The JFET is a high impedance input stage. This is required on a CRO in order to get the standard 1Mohm input impedance provided by R26. The opamp does not have high enough input impedance to do this, if it did, then yes, you could connect direct to the opamp.
This is a common circuit for CRO front ends. Q3 is usually a resistor in the basic implementation. Q3, RV3 and C35 could be removed, but the FETs would have to be be extremely well matched electrically and thermally to ensure no offset.
I forget to add that, yes Q3 could be replaced by a diode. But either way I can't see why Q3 is needed, it will in fact add some temperature dependency to the DC offset, that's bad. Replacing Q3 with a resistor (the traditional circuit topology) ensures no temperature related DC offset (assuming RV3 has the same tempco). But even if they are different tempcos it's probably going to be negligable. Using Q3 on the other hand will I suspect add quite substantial DC offset with temperature change.
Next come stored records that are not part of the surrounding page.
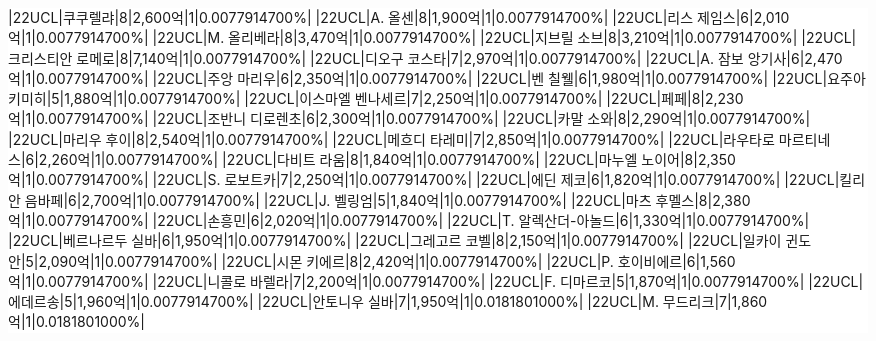 |22UCL|쿠쿠렐랴|8|2,600억|1|0.0077914700%|
|22UCL|A. 올센|8|1,900억|1|0.0077914700%|
|22UCL|리스 제임스|6|2,010억|1|0.0077914700%|
|22UCL|M. 올리베라|8|3,470억|1|0.0077914700%|
|22UCL|지브릴 소브|8|3,210억|1|0.0077914700%|
|22UCL|크리스티안 로메로|8|7,140억|1|0.0077914700%|
|22UCL|디오구 코스타|7|2,970억|1|0.0077914700%|
|22UCL|A. 잠보 앙기사|6|2,470억|1|0.0077914700%|
|22UCL|주앙 마리우|6|2,350억|1|0.0077914700%|
|22UCL|벤 칠웰|6|1,980억|1|0.0077914700%|
|22UCL|요주아 키미히|5|1,880억|1|0.0077914700%|
|22UCL|이스마엘 벤나세르|7|2,250억|1|0.0077914700%|
|22UCL|페페|8|2,230억|1|0.0077914700%|
|22UCL|조반니 디로렌초|6|2,300억|1|0.0077914700%|
|22UCL|카말 소와|8|2,290억|1|0.0077914700%|
|22UCL|마리우 후이|8|2,540억|1|0.0077914700%|
|22UCL|메흐디 타레미|7|2,850억|1|0.0077914700%|
|22UCL|라우타로 마르티네스|6|2,260억|1|0.0077914700%|
|22UCL|다비트 라움|8|1,840억|1|0.0077914700%|
|22UCL|마누엘 노이어|8|2,350억|1|0.0077914700%|
|22UCL|S. 로보트카|7|2,250억|1|0.0077914700%|
|22UCL|에딘 제코|6|1,820억|1|0.0077914700%|
|22UCL|킬리안 음바페|6|2,700억|1|0.0077914700%|
|22UCL|J. 벨링엄|5|1,840억|1|0.0077914700%|
|22UCL|마츠 후멜스|8|2,380억|1|0.0077914700%|
|22UCL|손흥민|6|2,020억|1|0.0077914700%|
|22UCL|T. 알렉산더-아놀드|6|1,330억|1|0.0077914700%|
|22UCL|베르나르두 실바|6|1,950억|1|0.0077914700%|
|22UCL|그레고르 코벨|8|2,150억|1|0.0077914700%|
|22UCL|일카이 귄도안|5|2,090억|1|0.0077914700%|
|22UCL|시몬 키에르|8|2,420억|1|0.0077914700%|
|22UCL|P. 호이비에르|6|1,560억|1|0.0077914700%|
|22UCL|니콜로 바렐라|7|2,200억|1|0.0077914700%|
|22UCL|F. 디마르코|5|1,870억|1|0.0077914700%|
|22UCL|에데르송|5|1,960억|1|0.0077914700%|
|22UCL|안토니우 실바|7|1,950억|1|0.0181801000%|
|22UCL|M. 무드리크|7|1,860억|1|0.0181801000%| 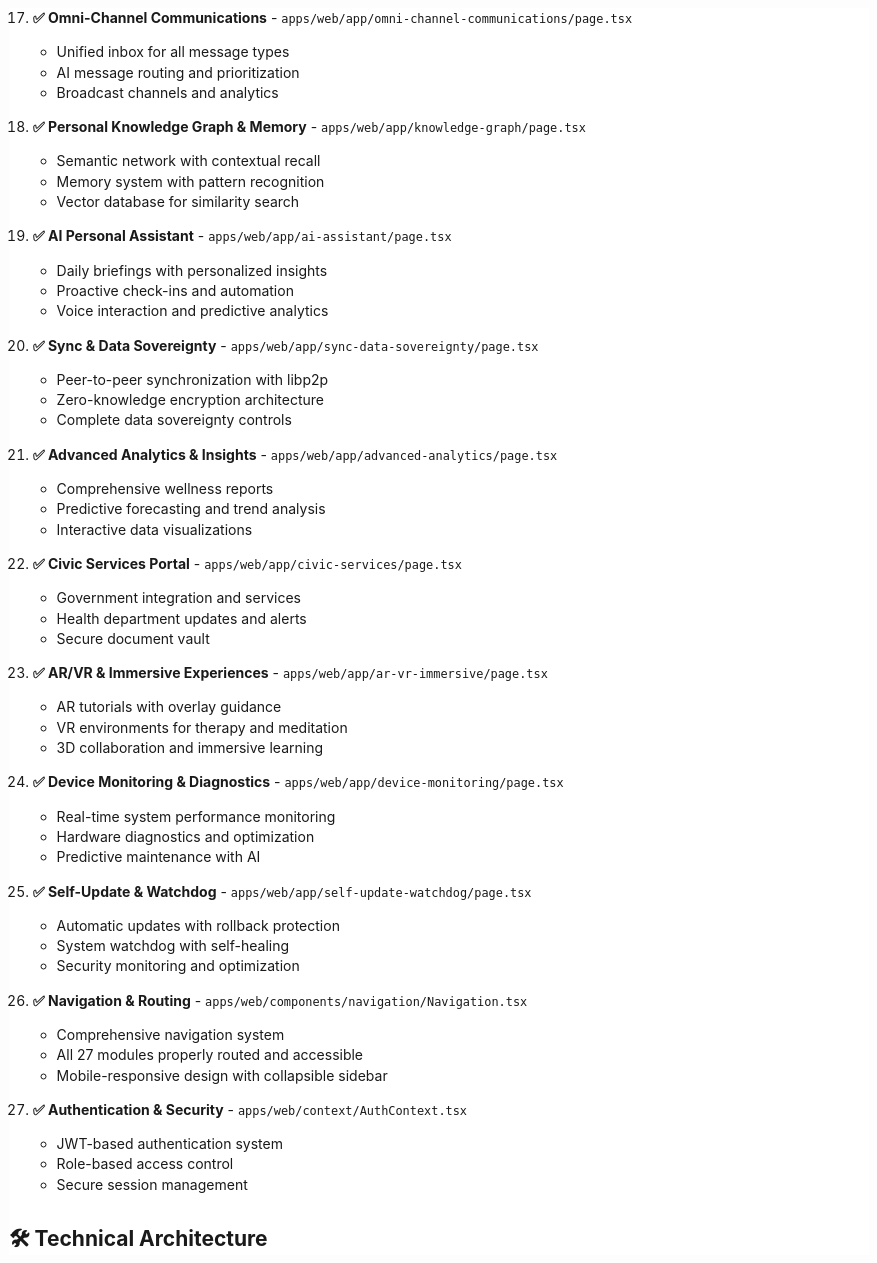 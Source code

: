 17. **✅ Omni-Channel Communications** - `apps/web/app/omni-channel-communications/page.tsx`
    - Unified inbox for all message types
    - AI message routing and prioritization
    - Broadcast channels and analytics

18. **✅ Personal Knowledge Graph & Memory** - `apps/web/app/knowledge-graph/page.tsx`
    - Semantic network with contextual recall
    - Memory system with pattern recognition
    - Vector database for similarity search

19. **✅ AI Personal Assistant** - `apps/web/app/ai-assistant/page.tsx`
    - Daily briefings with personalized insights
    - Proactive check-ins and automation
    - Voice interaction and predictive analytics

20. **✅ Sync & Data Sovereignty** - `apps/web/app/sync-data-sovereignty/page.tsx`
    - Peer-to-peer synchronization with libp2p
    - Zero-knowledge encryption architecture
    - Complete data sovereignty controls

21. **✅ Advanced Analytics & Insights** - `apps/web/app/advanced-analytics/page.tsx`
    - Comprehensive wellness reports
    - Predictive forecasting and trend analysis
    - Interactive data visualizations

22. **✅ Civic Services Portal** - `apps/web/app/civic-services/page.tsx`
    - Government integration and services
    - Health department updates and alerts
    - Secure document vault

23. **✅ AR/VR & Immersive Experiences** - `apps/web/app/ar-vr-immersive/page.tsx`
    - AR tutorials with overlay guidance
    - VR environments for therapy and meditation
    - 3D collaboration and immersive learning

24. **✅ Device Monitoring & Diagnostics** - `apps/web/app/device-monitoring/page.tsx`
    - Real-time system performance monitoring
    - Hardware diagnostics and optimization
    - Predictive maintenance with AI

25. **✅ Self-Update & Watchdog** - `apps/web/app/self-update-watchdog/page.tsx`
    - Automatic updates with rollback protection
    - System watchdog with self-healing
    - Security monitoring and optimization

26. **✅ Navigation & Routing** - `apps/web/components/navigation/Navigation.tsx`
    - Comprehensive navigation system
    - All 27 modules properly routed and accessible
    - Mobile-responsive design with collapsible sidebar

27. **✅ Authentication & Security** - `apps/web/context/AuthContext.tsx`
    - JWT-based authentication system
    - Role-based access control
    - Secure session management

## 🛠️ Technical Architecture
** Dunno what drugs Dave is on - or not on - but the circuit is NOT a differential pair of FETS so his remarks re offset are irrelevant.
The trim pot merely sets the current flowing through Q7 and hence also Q6.
When that current level is such that the *bias* voltage between the gate and source of Q6 is *equal* to the Vbe of Q3, then the output rests at zero volts.
I was referring to the more basic (standard) circuit that has no resistors (or Q3 for that matter), just the two FETs. In this case the two FETs must be matched in order not to get any DC offset on the output. Adding the resistors (or VR3 + Q3) allows the use of non-matched FETs, but trimming is required for the DC offset.
Adding the transistor Q3 appears to achieve nothing but give you an (unwanted) offset variation with temperature. Changing Q3 to a resistor avoids any variation with temperature.
** Shame you did not indicate any such thing before.
** Both are then running with zero GS bias voltage - current level will be high.
** The Vbe of Q3 ( -2mV per C) likely acts to oppose offset temperature drift.
Shame I did. What part of "Q3, RV3 and C35 could be removed" didn't you understand? If you remove those components you have nothing left but the two FETs.
Perhaps that was the intention, but I recon it might cause more DC offset variation with temp of its own accord. The two FETs will after all be reasonably matched in that respect.
No verbal ploy. I was clearly talking about a two FET circuit without any resistors. Not my fault if you can't comprehend that.
Sounds like you are the one who is getting tedious again Phil.
I wrote this: "Q3, RV3 and C35 could be removed, but the FETs would have to be be extremely well matched electrically and thermally to ensure no offset."
That was a seperate sentence, and clearly meant a circuit with only the FETs.
You are either confusing the two circuits or just deliberately playing around to prove I'm wrong in some way - I suspect the later. I said the circuit with the resistor replacing Q3 is the "basic implementation", because that is usually the basic practical implemention. This circuit has two resistors.
The circuit with the two FETs and no resistors I called a "more basic (standard) circuit ".
Yes it does, I did not say otherwise. I said that Q3 can be replaced by a resistor, VR3 is still in there. Doing this requires the value to be trimmed as in the Bitscope design.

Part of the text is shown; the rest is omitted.